The clean room development analogy is definitely an analogy I can get behind, but raises further questions since LLMs are multi stage. Technically, only the tokenization stage will "see" the source code, which is a bit like a "clean room" from the perspective of subsequent stages. When does something stop being just a list of technical requirements and veer into infringement? I'm not sure that line is so clear.

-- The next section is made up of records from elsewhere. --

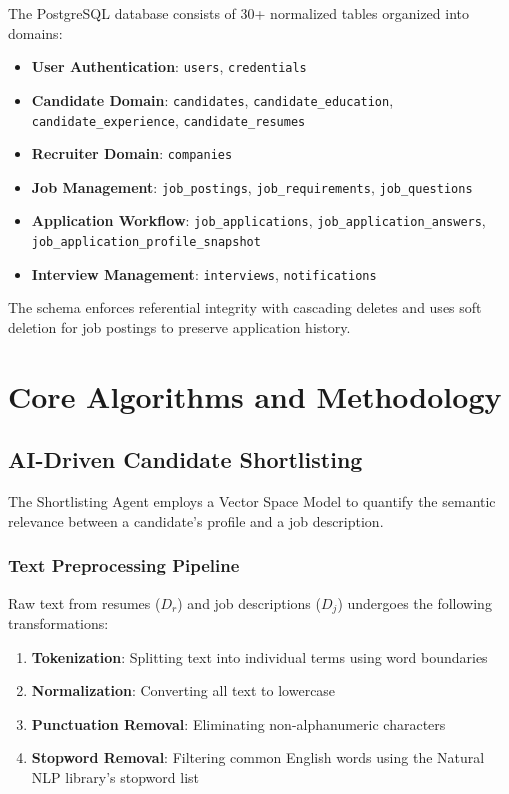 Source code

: \documentclass[conference]{IEEEtran}
\begin{document}
The PostgreSQL database consists of 30+ normalized tables organized into domains:

\begin{itemize}
    \item \textbf{User Authentication}: \texttt{users}, \texttt{credentials}
    \item \textbf{Candidate Domain}: \texttt{candidates}, \texttt{candidate\_education}, \texttt{candidate\_experience}, \texttt{candidate\_resumes}
    \item \textbf{Recruiter Domain}: \texttt{companies}
    \item \textbf{Job Management}: \texttt{job\_postings}, \texttt{job\_requirements}, \texttt{job\_questions}
    \item \textbf{Application Workflow}: \texttt{job\_applications}, \texttt{job\_application\_answers}, \texttt{job\_application\_profile\_snapshot}
    \item \textbf{Interview Management}: \texttt{interviews}, \texttt{notifications}
\end{itemize}

The schema enforces referential integrity with cascading deletes and uses soft deletion for job postings to preserve application history.

\section{Core Algorithms and Methodology}

\subsection{AI-Driven Candidate Shortlisting}

The Shortlisting Agent employs a Vector Space Model to quantify the semantic relevance between a candidate's profile and a job description.

\subsubsection{Text Preprocessing Pipeline}

Raw text from resumes ($D_r$) and job descriptions ($D_j$) undergoes the following transformations:

\begin{enumerate}
    \item \textbf{Tokenization}: Splitting text into individual terms using word boundaries
    \item \textbf{Normalization}: Converting all text to lowercase
    \item \textbf{Punctuation Removal}: Eliminating non-alphanumeric characters
    \item \textbf{Stopword Removal}: Filtering common English words using the Natural NLP library's stopword list
\end{enumerate}
\end{document}
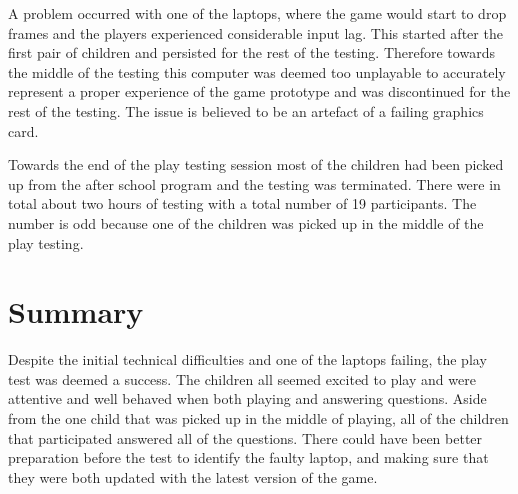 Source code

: 
A problem occurred with one of the laptops, where the game would start to drop frames and the players experienced considerable input lag. This started after the first pair of children and persisted for the rest of the testing. Therefore towards the middle of the testing this computer was deemed too unplayable to accurately represent a proper experience of the game prototype and was discontinued for the rest of the testing. The issue is believed to be an artefact of a failing graphics card.

Towards the end of the play testing session most of the children had been picked up from the after school program and the testing was terminated. There were in total about two hours of testing with a total number of 19 participants. The number is odd because one of the children was picked up in the middle of the play testing.


\section{Summary}
Despite the initial technical difficulties and one of the laptops failing, the play test was deemed a success. The children all seemed excited to play and were attentive and well behaved when both playing and answering questions. Aside from the one child that was picked up in the middle of playing, all of the children that participated answered all of the questions. There could have been better preparation before the test to identify the faulty laptop, and making sure that they were both updated with the latest version of the game. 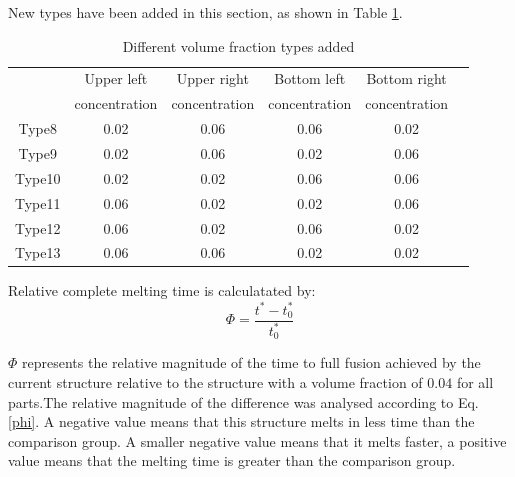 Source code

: \documentclass[preprint,12pt]{elsarticle}
\begin{document}
New types have been added in this section, as shown in Table \ref{type2}.
\begin{table}[H]
	\centering
	\footnotesize
	\caption{Different volume fraction types added}
	\begin{tabular}{cccccc}
		\toprule
		& Upper left  & Upper right  & Bottom left  & Bottom right  \\
		& concentration  & concentration  & concentration  & concentration  \\
		\midrule
		Type8  & 0.02 & 0.06  & 0.06   & 0.02   \\
		Type9  & 0.02 & 0.06  & 0.02   & 0.06   \\
		Type10 & 0.02 & 0.02  & 0.06   & 0.06   \\
		Type11 & 0.06 & 0.02  & 0.02   & 0.06   \\
		Type12 & 0.06 & 0.02  & 0.06   & 0.02   \\
		Type13 & 0.06 & 0.06  & 0.02   & 0.02   \\
		\bottomrule
	\end{tabular}
	\label{type2}		
\end{table}

Relative complete melting time is calculatated by:
\begin{equation}
	\Phi=\frac{t^*-t^*_0}{t^*_0}	
	\label{phi}
\end{equation}

$ \Phi $ represents the relative magnitude of the time to full fusion achieved by the current structure relative to the structure with a volume fraction of $ 0.04 $ for all parts.The relative magnitude of the difference was analysed according to Eq. \ref{phi}.  A negative value means that this structure melts in less time than the comparison group. A smaller negative value means that it melts faster, a positive value means that the melting time is greater than the comparison group.
\end{document}
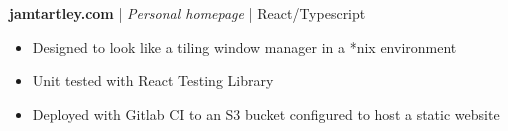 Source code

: \textbf{jamtartley.com} | \textit{Personal homepage} | {React/Typescript}
\begin{itemize}
    \item Designed to look like a tiling window manager in a *nix environment
    \item Unit tested with React Testing Library
    \item Deployed with Gitlab CI to an S3 bucket configured to host a static website
\end{itemize}
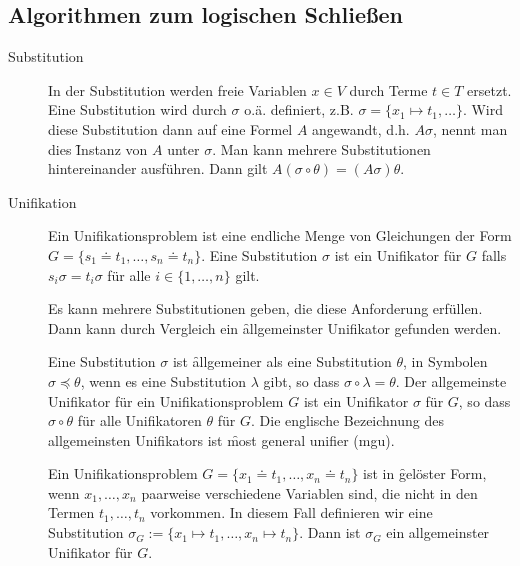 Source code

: \subsection{Algorithmen zum logischen Schließen}
    \begin{description}
        \item[Substitution] In der Substitution werden freie Variablen $x \in V$ durch Terme $t \in T$ ersetzt.
            Eine Substitution wird durch $\sigma$ o.ä. definiert, z.B. $\sigma = \{x_{1} \mapsto t_{1}, \dots \}$. Wird diese Substitution dann auf eine Formel $A$ angewandt, d.h. $A\sigma$, nennt man dies \f{Instanz} von $A$ unter $\sigma$. Man kann mehrere Substitutionen hintereinander ausführen. Dann gilt $A(\sigma\circ\theta) = (A\sigma)\theta$.{}

        \item[Unifikation] Ein Unifikationsproblem ist eine endliche Menge von Gleichungen der Form \\ $G = \{s_{1} \doteq t_{1}, \dots , s_{n} \doteq t_{n} \}$.
            Eine Substitution $\sigma$ ist ein Unifikator für $G$ falls $s_{i}\sigma = t_{i}\sigma$ für alle $i \in \{ 1, \dots , n \}$ gilt. 

            Es kann mehrere Substitutionen geben, die diese Anforderung erfüllen. Dann kann durch Vergleich ein \f{allgemeinster Unifikator} gefunden werden.

            Eine Substitution $\sigma$ ist \f{allgemeiner} als eine Substitution $\theta$, in Symbolen $\sigma \preceq \theta$, wenn es eine Substitution $\lambda$ gibt, so dass $\sigma \circ \lambda = \theta$. Der allgemeinste Unifikator für ein Unifikationsproblem $G$ ist ein Unifikator $\sigma$ für $G$, so dass $\sigma \circ \theta$ für alle Unifikatoren $\theta$ für $G$. Die englische Bezeichnung des allgemeinsten Unifikators ist \f{most general unifier (mgu)}.

            Ein Unifikationsproblem $G = \{x_{1} \doteq t_{1}, \dots , x_{n} \doteq t_{n} \}$ ist in \f{gelöster Form}, wenn $x_{1}, \dots, x_{n}$ paarweise verschiedene Variablen sind, die nicht in den Termen $t_{1}, \dots, t_{n}$ vorkommen. In diesem Fall definieren wir eine Substitution $\sigma_{G} := \{ x_{1} \mapsto t_{1}, \dots , x_{n}\mapsto t_{n} \}$. Dann ist $\sigma_{G}$ ein allgemeinster Unifikator für $G$.


\end{description}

I don't think the generative copyright thing is so straightforward since the model requires a human agent to generate the input even if the output is deterministic. I know, for example, Microsoft's Image Generator says that the images fall under creative Commons, which is distinct from public domain given that some rights are withheld. Maybe that won't hold up in court forever, but Microsoft's lawyers seem to think it's a bit more nuanced than "this output can't be copyrighted". If it's not subject to copyright, then what product are they selling? Maybe the court agrees that LLMs and monkeys are the same, but I'm skeptical that that will happen considering how much money these tech companies have poured into it and how much the United States seems to bend over backwards to accommodate tech monopolies and their human rights violations.

Again, I think it's clear that commerical entities using their market position to eliminate the need for artists and writers is clearly against the spirit of copyright and intellectual property, but I also think there are genuinely interesting questions when it comes to models that are themselves open source or non-commercial.

[–] tabular@lemmy.world 1 points 2 months ago

The human brain is compartmentised: you can damage a part and lose the ability to recognizes faces, or name tools. Presumably it can be seen as multi-stage too but would that be a defense? All we can do is look for evidence of copyright infringement in the output, or circumstantial evidence in the input.

I'm not sure the creativity of writing a prompt means you were creative for creating the output. Even if it appears your position is legal you can still lose in court. I think Microsoft is hedging their bets that there will be president to validate their claim of copyright.

There are a few Creative Commons licenses but most actually don't prevent commercial use (the ShareAlike is like the copyleft in GPL for code). Even if the media output was public domain and others are free to copy/redistribute that doesn't prevent an author selling public domain works (just harder). Code that is public domain isn't easily copied as the software is usually shared without it as a binary file.